Hunting endangered species is realdanger, not wolves
The protection of endangered wildlife is essential, though it’s getting ignored on the whole.
To maintain an ecological balance and keep wildlife populations healthy, it is necessary to protect endangered animals and prevent the hunting of species like the gray wolf that can be viewed as a threat to human capital.
State officials in Montana recently attempted to reinstate an open hunt of the gray wolf, but federal officials denied their request earlier this month. Other states are also pushing to allow the hunt.
Despite the frustrations of farmers and others who are concerned with potential dangers like attacks on livestock or people the animals could cause, federal officials were correct to not allow the hunt.
U.S. Fish and Wildlife Service Deputy Director Daniel Ashe said in a letter denying the request that the Montana hunt would be difficult to implement.
“We fully support sport hunting as an important and effective management tool for wolves managed under state law,” Ashe said. “However, … we have concluded that the likelihood of successfully defending such a (hunt) in light of existing case law is remote.”
While the legality of such hunts against endangered animals may have been key in defeating the proposition, it isn’t the most important reason for doing so.
The gray wolf population is still considered endangered by many environmentalists. It’s gray wolves nature to hunt the prey around them and lawmakers can’t expect legislation to stifle basic animal instincts.
According to the U.S. Fish and Wildlife Service website, as of 2008, there were only 1,645 gray wolves in the northern Rocky Mountains.
A number this low should not be disregarded and justify killing wolves indiscriminately.
Hypocrisy seems evident when it comes to protecting cuter and less dangerous endangered species.
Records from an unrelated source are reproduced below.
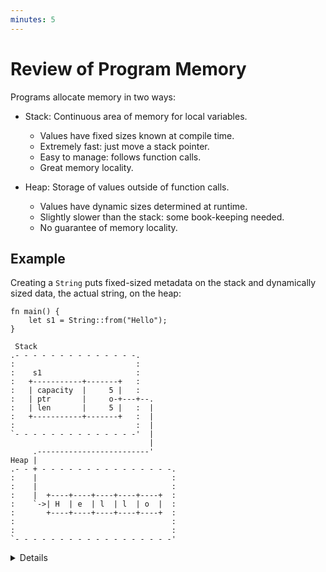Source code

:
 ```yaml
---
minutes: 5
---
```


# Review of Program Memory

Programs allocate memory in two ways:

- Stack: Continuous area of memory for local variables.
  - Values have fixed sizes known at compile time.
  - Extremely fast: just move a stack pointer.
  - Easy to manage: follows function calls.
  - Great memory locality.

- Heap: Storage of values outside of function calls.
  - Values have dynamic sizes determined at runtime.
  - Slightly slower than the stack: some book-keeping needed.
  - No guarantee of memory locality.

## Example

Creating a `String` puts fixed-sized metadata on the stack and dynamically sized
data, the actual string, on the heap:

```rust,editable
fn main() {
    let s1 = String::from("Hello");
}
```

```bob
 Stack
.- - - - - - - - - - - - - -.
:                           :
:    s1                     :
:   +-----------+-------+   :
:   | capacity  |     5 |   :
:   | ptr       |     o-+---+--.
:   | len       |     5 |   :  |
:   +-----------+-------+   :  |
:                           :  |
`- - - - - - - - - - - - - -'  |
                               |
     .-------------------------'
Heap |
.- - + - - - - - - - - - - - - - - -.
:    |                              :
:    |                              :
:    |  +----+----+----+----+----+  :
:    `->| H  | e  | l  | l  | o  |  :
:       +----+----+----+----+----+  :
:                                   :
:                                   :
`- - - - - - - - - - - - - - - - - -'
```

<details>

- Mention that a `String` is backed by a `Vec`, so it has a capacity and length
  and can grow if mutable via reallocation on the heap.

- If students ask about it, you can mention that the underlying memory is heap
  allocated using the [System Allocator] and custom allocators can be
  implemented using the [Allocator API]

## More to Explore

We can inspect the memory layout with `unsafe` Rust. However, you should point
out that this is rightfully unsafe!

```rust,editable
fn main() {
    let mut s1 = String::from("Hello");
    s1.push(' ');
    s1.push_str("world");
    // DON'T DO THIS AT HOME! For educational purposes only.
    // String provides no guarantees about its layout, so this could lead to
    // undefined behavior.
    unsafe {
        let (capacity, ptr, len): (usize, usize, usize) = std::mem::transmute(s1);
        println!("capacity = {capacity}, ptr = {ptr:#x}, len = {len}");
    }
}
```

</details>

[System Allocator]: https://doc.rust-lang.org/std/alloc/struct.System.html
[Allocator API]: https://doc.rust-lang.org/std/alloc/index.html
For example, the leatherback sea turtle, native to Florida and a trademark of its beautiful beaches, is heavily protected now without controversy.
It seems it is because the wolves are seen as demonizing creatures, the objects of evil in many tales, that they are so heavily targeted by these laws.
While it may be easier to protect animals that pose no threat to humans, it is important to remember that to keep the Earth’s ecosystem in balance, we need to protect the predators, too.
Lindsy Powers is a freshman majoring in biology.